[Source data]

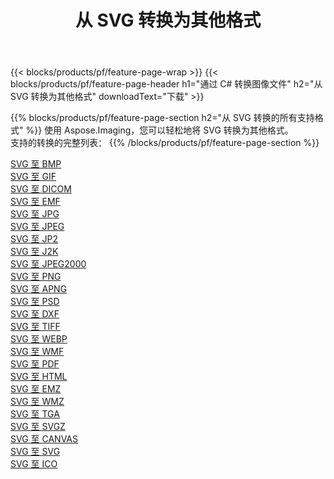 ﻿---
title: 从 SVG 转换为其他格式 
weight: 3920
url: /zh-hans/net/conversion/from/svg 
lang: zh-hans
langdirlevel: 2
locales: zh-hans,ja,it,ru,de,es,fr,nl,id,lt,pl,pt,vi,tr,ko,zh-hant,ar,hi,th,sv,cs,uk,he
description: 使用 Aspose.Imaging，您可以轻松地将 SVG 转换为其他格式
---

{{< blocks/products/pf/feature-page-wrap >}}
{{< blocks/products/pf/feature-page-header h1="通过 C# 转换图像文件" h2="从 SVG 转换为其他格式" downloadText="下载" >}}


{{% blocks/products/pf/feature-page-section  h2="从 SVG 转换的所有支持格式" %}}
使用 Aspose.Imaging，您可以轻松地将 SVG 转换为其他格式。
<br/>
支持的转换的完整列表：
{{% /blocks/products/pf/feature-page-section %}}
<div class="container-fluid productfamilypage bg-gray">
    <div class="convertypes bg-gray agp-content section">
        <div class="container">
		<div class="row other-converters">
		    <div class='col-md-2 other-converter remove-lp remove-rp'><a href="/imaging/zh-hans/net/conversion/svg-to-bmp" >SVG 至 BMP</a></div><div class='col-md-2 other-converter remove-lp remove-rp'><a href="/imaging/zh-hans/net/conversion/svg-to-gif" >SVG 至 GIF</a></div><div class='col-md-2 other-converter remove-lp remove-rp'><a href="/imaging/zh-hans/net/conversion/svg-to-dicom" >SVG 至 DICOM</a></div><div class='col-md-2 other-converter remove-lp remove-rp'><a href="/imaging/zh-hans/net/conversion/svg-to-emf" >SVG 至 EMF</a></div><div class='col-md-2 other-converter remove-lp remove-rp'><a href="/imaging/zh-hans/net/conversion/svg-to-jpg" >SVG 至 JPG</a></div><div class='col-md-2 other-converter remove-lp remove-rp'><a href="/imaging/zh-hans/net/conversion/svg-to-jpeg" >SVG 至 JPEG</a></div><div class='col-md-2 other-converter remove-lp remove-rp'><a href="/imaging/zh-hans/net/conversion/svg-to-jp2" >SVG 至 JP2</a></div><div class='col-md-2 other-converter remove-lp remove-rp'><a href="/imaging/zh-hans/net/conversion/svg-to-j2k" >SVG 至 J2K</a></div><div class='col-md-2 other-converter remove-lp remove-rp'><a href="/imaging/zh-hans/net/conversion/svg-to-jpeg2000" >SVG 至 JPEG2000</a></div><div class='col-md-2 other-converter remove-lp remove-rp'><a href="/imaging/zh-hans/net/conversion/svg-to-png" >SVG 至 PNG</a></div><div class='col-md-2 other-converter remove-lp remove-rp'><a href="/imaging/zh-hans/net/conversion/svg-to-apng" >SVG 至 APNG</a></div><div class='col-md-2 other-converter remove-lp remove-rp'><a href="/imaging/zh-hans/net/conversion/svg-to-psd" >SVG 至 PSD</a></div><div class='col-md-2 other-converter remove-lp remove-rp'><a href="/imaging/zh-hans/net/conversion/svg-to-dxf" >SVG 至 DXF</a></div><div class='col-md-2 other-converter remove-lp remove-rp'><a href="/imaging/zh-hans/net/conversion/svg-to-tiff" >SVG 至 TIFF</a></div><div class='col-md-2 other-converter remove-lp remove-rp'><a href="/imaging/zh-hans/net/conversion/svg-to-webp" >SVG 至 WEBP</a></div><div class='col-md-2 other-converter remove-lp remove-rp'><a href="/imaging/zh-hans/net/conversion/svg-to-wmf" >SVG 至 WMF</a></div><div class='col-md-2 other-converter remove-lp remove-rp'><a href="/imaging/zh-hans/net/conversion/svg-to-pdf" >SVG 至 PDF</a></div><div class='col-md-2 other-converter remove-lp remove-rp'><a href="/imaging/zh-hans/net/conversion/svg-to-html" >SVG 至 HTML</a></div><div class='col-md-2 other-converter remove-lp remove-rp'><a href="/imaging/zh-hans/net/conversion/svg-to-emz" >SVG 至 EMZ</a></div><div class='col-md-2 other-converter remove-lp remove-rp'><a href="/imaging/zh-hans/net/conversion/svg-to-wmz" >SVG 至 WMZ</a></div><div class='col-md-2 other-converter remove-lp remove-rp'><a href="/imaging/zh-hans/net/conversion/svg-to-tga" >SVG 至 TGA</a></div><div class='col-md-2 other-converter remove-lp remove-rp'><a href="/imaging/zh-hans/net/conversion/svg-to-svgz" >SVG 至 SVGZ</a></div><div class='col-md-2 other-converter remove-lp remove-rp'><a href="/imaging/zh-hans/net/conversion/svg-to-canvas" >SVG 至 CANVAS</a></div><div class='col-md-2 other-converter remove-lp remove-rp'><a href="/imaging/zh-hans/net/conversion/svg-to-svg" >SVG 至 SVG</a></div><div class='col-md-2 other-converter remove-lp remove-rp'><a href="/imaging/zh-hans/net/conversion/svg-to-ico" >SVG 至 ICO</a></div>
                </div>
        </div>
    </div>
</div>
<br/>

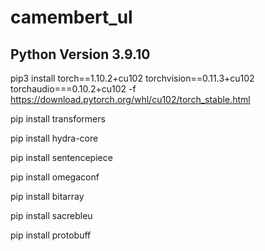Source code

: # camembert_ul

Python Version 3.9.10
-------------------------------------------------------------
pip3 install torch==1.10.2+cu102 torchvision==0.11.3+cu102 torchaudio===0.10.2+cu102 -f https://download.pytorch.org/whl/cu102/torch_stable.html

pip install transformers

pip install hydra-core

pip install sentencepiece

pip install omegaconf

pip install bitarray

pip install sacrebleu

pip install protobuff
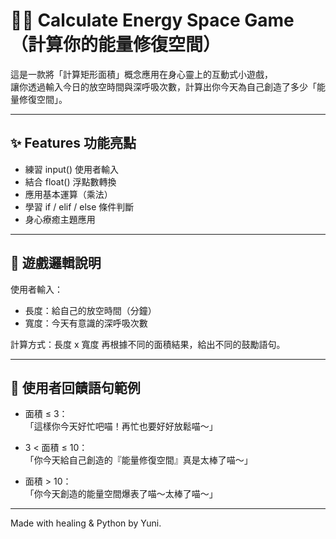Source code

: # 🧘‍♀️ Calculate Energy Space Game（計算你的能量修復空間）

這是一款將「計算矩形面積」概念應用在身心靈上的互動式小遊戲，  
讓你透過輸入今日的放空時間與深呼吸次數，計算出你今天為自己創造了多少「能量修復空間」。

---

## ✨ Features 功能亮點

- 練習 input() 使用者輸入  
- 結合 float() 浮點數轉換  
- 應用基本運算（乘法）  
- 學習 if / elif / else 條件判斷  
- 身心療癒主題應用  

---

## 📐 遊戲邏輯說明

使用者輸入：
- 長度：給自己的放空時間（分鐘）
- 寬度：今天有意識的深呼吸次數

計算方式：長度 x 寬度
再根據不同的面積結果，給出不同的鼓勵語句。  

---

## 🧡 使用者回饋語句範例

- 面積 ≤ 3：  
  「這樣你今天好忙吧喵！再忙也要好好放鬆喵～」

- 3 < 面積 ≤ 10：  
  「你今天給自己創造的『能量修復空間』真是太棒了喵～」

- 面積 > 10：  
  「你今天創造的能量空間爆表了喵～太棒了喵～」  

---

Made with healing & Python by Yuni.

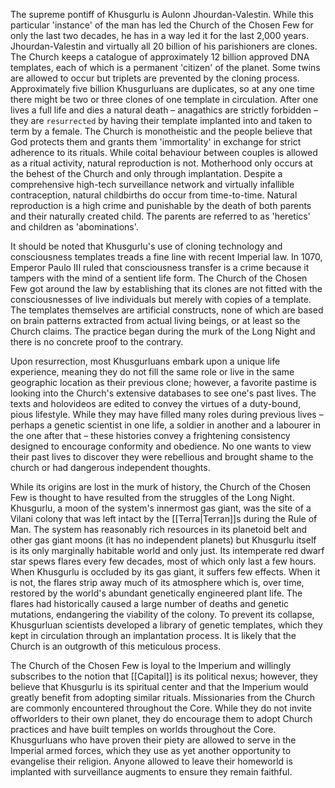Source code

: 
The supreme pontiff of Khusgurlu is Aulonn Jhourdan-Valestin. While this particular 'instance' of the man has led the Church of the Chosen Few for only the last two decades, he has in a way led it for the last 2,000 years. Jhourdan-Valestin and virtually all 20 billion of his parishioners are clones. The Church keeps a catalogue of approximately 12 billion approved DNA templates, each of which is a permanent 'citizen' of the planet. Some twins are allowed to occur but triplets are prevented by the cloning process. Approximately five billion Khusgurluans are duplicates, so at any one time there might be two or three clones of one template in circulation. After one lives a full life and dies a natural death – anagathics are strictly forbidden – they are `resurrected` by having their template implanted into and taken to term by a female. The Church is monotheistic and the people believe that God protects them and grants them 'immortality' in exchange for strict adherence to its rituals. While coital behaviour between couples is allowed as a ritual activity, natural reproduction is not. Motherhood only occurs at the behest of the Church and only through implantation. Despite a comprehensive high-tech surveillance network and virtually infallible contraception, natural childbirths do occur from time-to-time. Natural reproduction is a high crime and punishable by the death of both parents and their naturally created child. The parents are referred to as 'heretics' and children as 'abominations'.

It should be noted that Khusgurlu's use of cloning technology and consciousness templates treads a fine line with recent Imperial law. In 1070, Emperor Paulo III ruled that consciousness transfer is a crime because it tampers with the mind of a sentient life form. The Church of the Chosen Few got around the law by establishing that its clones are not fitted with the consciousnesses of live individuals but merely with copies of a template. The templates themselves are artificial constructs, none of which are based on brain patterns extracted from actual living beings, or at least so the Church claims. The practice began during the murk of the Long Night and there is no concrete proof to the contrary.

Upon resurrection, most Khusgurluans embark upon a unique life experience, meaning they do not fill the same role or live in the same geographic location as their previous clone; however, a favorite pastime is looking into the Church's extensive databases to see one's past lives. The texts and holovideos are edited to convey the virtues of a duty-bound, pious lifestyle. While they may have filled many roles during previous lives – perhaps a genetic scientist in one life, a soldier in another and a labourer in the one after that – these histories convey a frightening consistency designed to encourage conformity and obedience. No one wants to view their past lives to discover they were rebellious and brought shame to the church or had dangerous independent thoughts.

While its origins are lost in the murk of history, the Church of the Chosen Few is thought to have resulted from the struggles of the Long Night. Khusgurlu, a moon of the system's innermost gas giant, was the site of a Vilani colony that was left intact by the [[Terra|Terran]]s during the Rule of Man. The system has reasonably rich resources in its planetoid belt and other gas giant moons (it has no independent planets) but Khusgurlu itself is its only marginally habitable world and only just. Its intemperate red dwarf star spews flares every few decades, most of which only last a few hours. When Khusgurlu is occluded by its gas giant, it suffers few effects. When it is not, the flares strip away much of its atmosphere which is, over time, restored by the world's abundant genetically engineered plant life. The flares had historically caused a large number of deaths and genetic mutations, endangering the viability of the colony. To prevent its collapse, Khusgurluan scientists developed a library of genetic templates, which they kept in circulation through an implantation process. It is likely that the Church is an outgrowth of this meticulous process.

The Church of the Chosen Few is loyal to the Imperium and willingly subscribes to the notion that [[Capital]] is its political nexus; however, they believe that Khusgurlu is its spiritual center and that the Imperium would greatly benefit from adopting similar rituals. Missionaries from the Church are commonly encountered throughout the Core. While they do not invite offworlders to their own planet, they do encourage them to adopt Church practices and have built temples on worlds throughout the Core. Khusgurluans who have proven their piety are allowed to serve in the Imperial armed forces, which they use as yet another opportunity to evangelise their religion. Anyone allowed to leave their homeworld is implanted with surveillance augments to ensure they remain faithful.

[/Source data]

_Work item_. Go through the records above line by line and say how many lines include "Aspose", giving only that number.

_Solution below_. 2